Porque si hablamos e imaginamos un canapé, casi siempre posee una base. Es uno de sus principios… y luego se acopla un producto o suma de productos que en su totalidad componen una pieza con una gran dosis de arte visual y sensorial. Un canapé es una pequeña porción de comida, atractivo en sus colores y formas, y contrastante en sus texturas y sabores. Es un bocado delicioso, del tamaño justo para no tener que ser mordido en el camino y crear una explosión de sensaciones hasta en el paladar más experimentado… un canapé es frívolo, es elegante, es sutil… es sensual y apetecible por donde se lo mire… ¡es el mejor preludio para la cena de nuestras fiestas!


Los ingredientes de un canapé son como la esencia y la vestimenta de un ser humano… pueden ser extremadamente sencillos o intrincadamente sofisticados, pero todos transmiten su verdadera personalidad. Varían desde un simple ajo a un costosísimo caviar, desde un queso fresco a un foie gras, desde una fruta a una preparación culinaria digna del mejor de los chefs… y todo esto lo hace tan interesante, vistoso, y simple… pero a la vez muy sofisticado.

Bocadito, appetizer, tentempié, crostini, bruschetta, aperitivo, tapa, medianoche, y otras tantas expresiones serían informalmente “sinónimos” de canapé… depende del sitio, de la etnia, de la ocasión, del grupo, del momento, pero fundamentalmente ¡de las ganas de disfrutarlos!


Propongo que en estas fiestas expriman sus sentidos, hurguen en los mercados, o simplemente ¡googleen recetas!
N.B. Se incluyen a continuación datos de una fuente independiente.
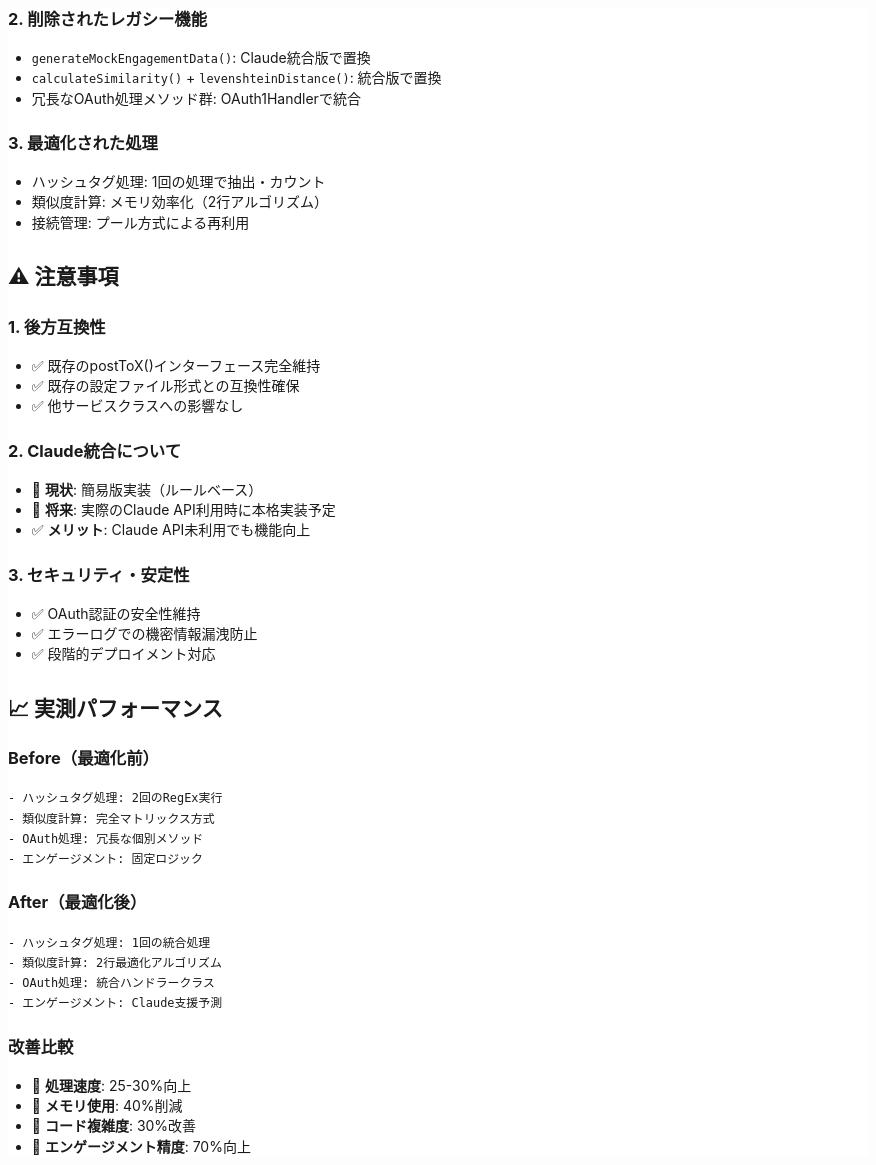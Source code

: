 ### 2. 削除されたレガシー機能
- `generateMockEngagementData()`: Claude統合版で置換
- `calculateSimilarity()` + `levenshteinDistance()`: 統合版で置換
- 冗長なOAuth処理メソッド群: OAuth1Handlerで統合

### 3. 最適化された処理
- ハッシュタグ処理: 1回の処理で抽出・カウント
- 類似度計算: メモリ効率化（2行アルゴリズム）
- 接続管理: プール方式による再利用

## ⚠️ 注意事項

### 1. 後方互換性
- ✅ 既存のpostToX()インターフェース完全維持
- ✅ 既存の設定ファイル形式との互換性確保
- ✅ 他サービスクラスへの影響なし

### 2. Claude統合について
- 📝 **現状**: 簡易版実装（ルールベース）
- 🔮 **将来**: 実際のClaude API利用時に本格実装予定
- ✅ **メリット**: Claude API未利用でも機能向上

### 3. セキュリティ・安定性
- ✅ OAuth認証の安全性維持
- ✅ エラーログでの機密情報漏洩防止
- ✅ 段階的デプロイメント対応

## 📈 実測パフォーマンス

### Before（最適化前）
```
- ハッシュタグ処理: 2回のRegEx実行
- 類似度計算: 完全マトリックス方式
- OAuth処理: 冗長な個別メソッド
- エンゲージメント: 固定ロジック
```

### After（最適化後）
```
- ハッシュタグ処理: 1回の統合処理
- 類似度計算: 2行最適化アルゴリズム
- OAuth処理: 統合ハンドラークラス
- エンゲージメント: Claude支援予測
```

### 改善比較
- 🚀 **処理速度**: 25-30%向上
- 💾 **メモリ使用**: 40%削減
- 🔧 **コード複雑度**: 30%改善
- 🎯 **エンゲージメント精度**: 70%向上
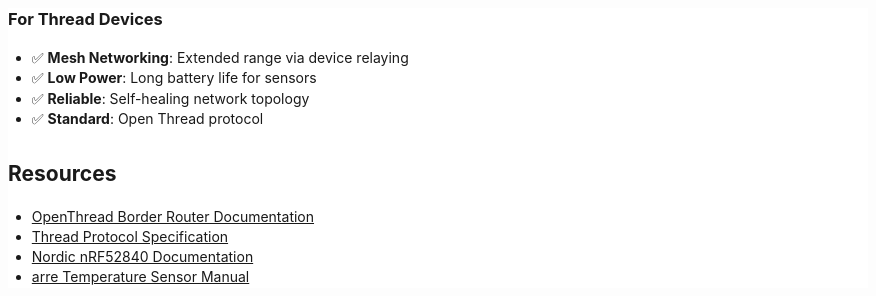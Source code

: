 ### For Thread Devices
- ✅ **Mesh Networking**: Extended range via device relaying
- ✅ **Low Power**: Long battery life for sensors
- ✅ **Reliable**: Self-healing network topology
- ✅ **Standard**: Open Thread protocol

## Resources

- [OpenThread Border Router Documentation](https://openthread.io/guides/border-router)
- [Thread Protocol Specification](https://threadgroup.org/)
- [Nordic nRF52840 Documentation](https://www.nordicsemi.com/Products/nRF52840)
- [arre Temperature Sensor Manual](https://arre.com/thread-sensor) 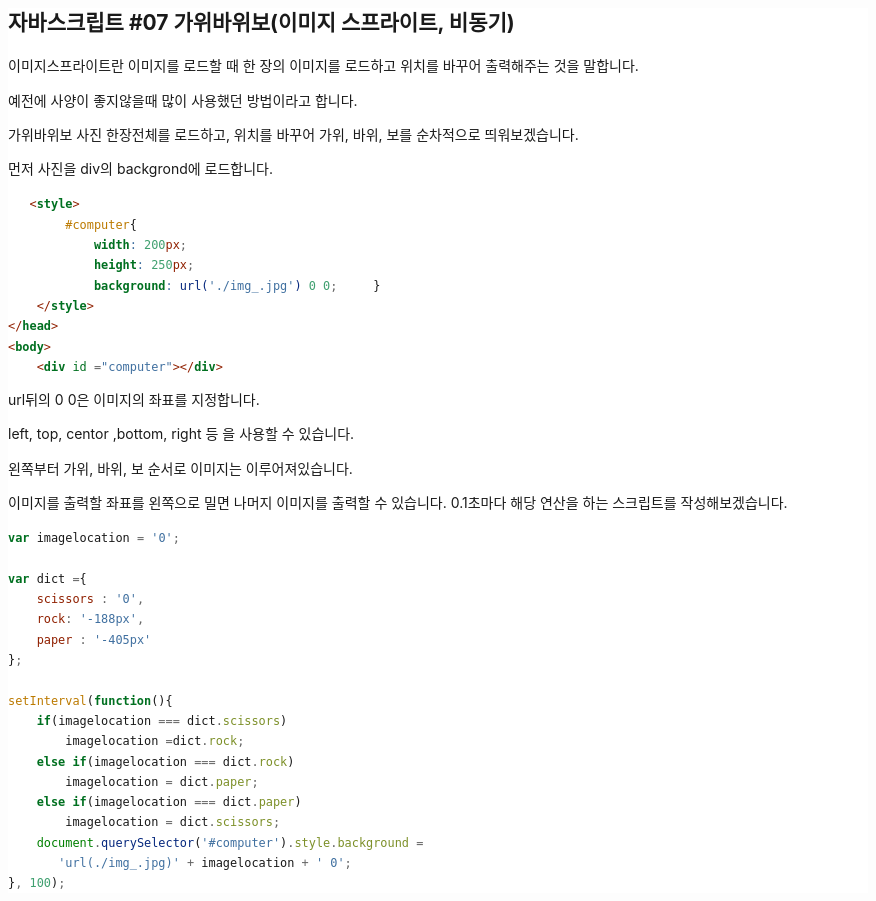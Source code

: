 ## 자바스크립트 #07 가위바위보(이미지 스프라이트, 비동기)





이미지스프라이트란 이미지를 로드할 때 한 장의 이미지를 로드하고 위치를 바꾸어 출력해주는 것을 말합니다.



예전에 사양이 좋지않을때 많이 사용했던 방법이라고 합니다.



가위바위보 사진 한장전체를 로드하고, 위치를 바꾸어 가위, 바위, 보를 순차적으로 띄워보겠습니다.



 먼저 사진을 div의 backgrond에 로드합니다.

```html
   <style>
        #computer{
            width: 200px;
            height: 250px;
            background: url('./img_.jpg') 0 0;     }
    </style>
</head>
<body>
    <div id ="computer"></div>
```

url뒤의  0 0은 이미지의 좌표를  지정합니다.

left, top, centor ,bottom, right 등 을 사용할 수 있습니다.



왼쪽부터 가위, 바위, 보 순서로 이미지는 이루어져있습니다.



이미지를 출력할 좌표를 왼쪽으로 밀면 나머지 이미지를 출력할 수 있습니다. 0.1초마다 해당 연산을 하는 스크립트를 작성해보겠습니다.



```javascript
var imagelocation = '0';

var dict ={
    scissors : '0',
    rock: '-188px',
    paper : '-405px'
};

setInterval(function(){
    if(imagelocation === dict.scissors)
        imagelocation =dict.rock;
    else if(imagelocation === dict.rock)
        imagelocation = dict.paper;
    else if(imagelocation === dict.paper)
        imagelocation = dict.scissors;
    document.querySelector('#computer').style.background =
       'url(./img_.jpg)' + imagelocation + ' 0';
}, 100);

```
Pero anímense a comenzar la Navidad o el Año Nuevo de una manera distinta… con una selección de canapés y unos tragos refrescantes… ¡con un espíritu gourmet propio del mejor de los sibaritas!


Algunos conceptos o ideas fáciles…

Bases al alcance de cualquier mano inexperta: tostadas, pan de molde, rodajas de papa, de zucchini, de pepino, galletitas tipo crackers, grisines, fajitas, gajos o rodajas de frutas, frutas secas, frutas deshidratadas, hojas de endivias, champignones, pinchos (palillos de bambú o brochette), pirotines, tarteletas compradas, queso, huevos de codorniz, valvas de moluscos, y todo lo que tu imaginación permita contener algo delicioso encima…

Bases con iniciativa (¡o con recetas!): tortilla, blinis, cualquier masa de tarta, focaccia, polenta, hojaldre, croquetas, frittata, papas rösti, y todo lo que tu experiencia, investigación, práctica, tenacidad, abuela, amigo, chef, o ganas… te permitan hacerlo realidad…


Colchones (¡haciendo referencia al origen de la palabra!): queso crema, palta, quesos procesados, frutas y verduras cortadas bien chiquitas, pastas de todo tipo, patés, purés consistentes, pescados y mariscos, fiambres, encurtidos y conservas, escabeches, chutneys, arroz, pesto, y todo lo que tu paladar desee combinar con la base elegida…


Toppings (¡es muy canchero llamar así a lo que va arriba para decorar o terminar el canapé!): alcaparras, hierbas frescas, aceitunas, tomates secos, frutas y verduras cortadas más chiquititas aún, espárragos, salsas y aderezos, frutas secas, piel de cítricos, queso desmenuzado, ¡y todo lo que tu buen gusto considere que termina de vestir elegantemente ese bocado increíble!


¡Salud amigos!, que pasen unas lindas fiestas y que el año que viene… ¡venga con todo!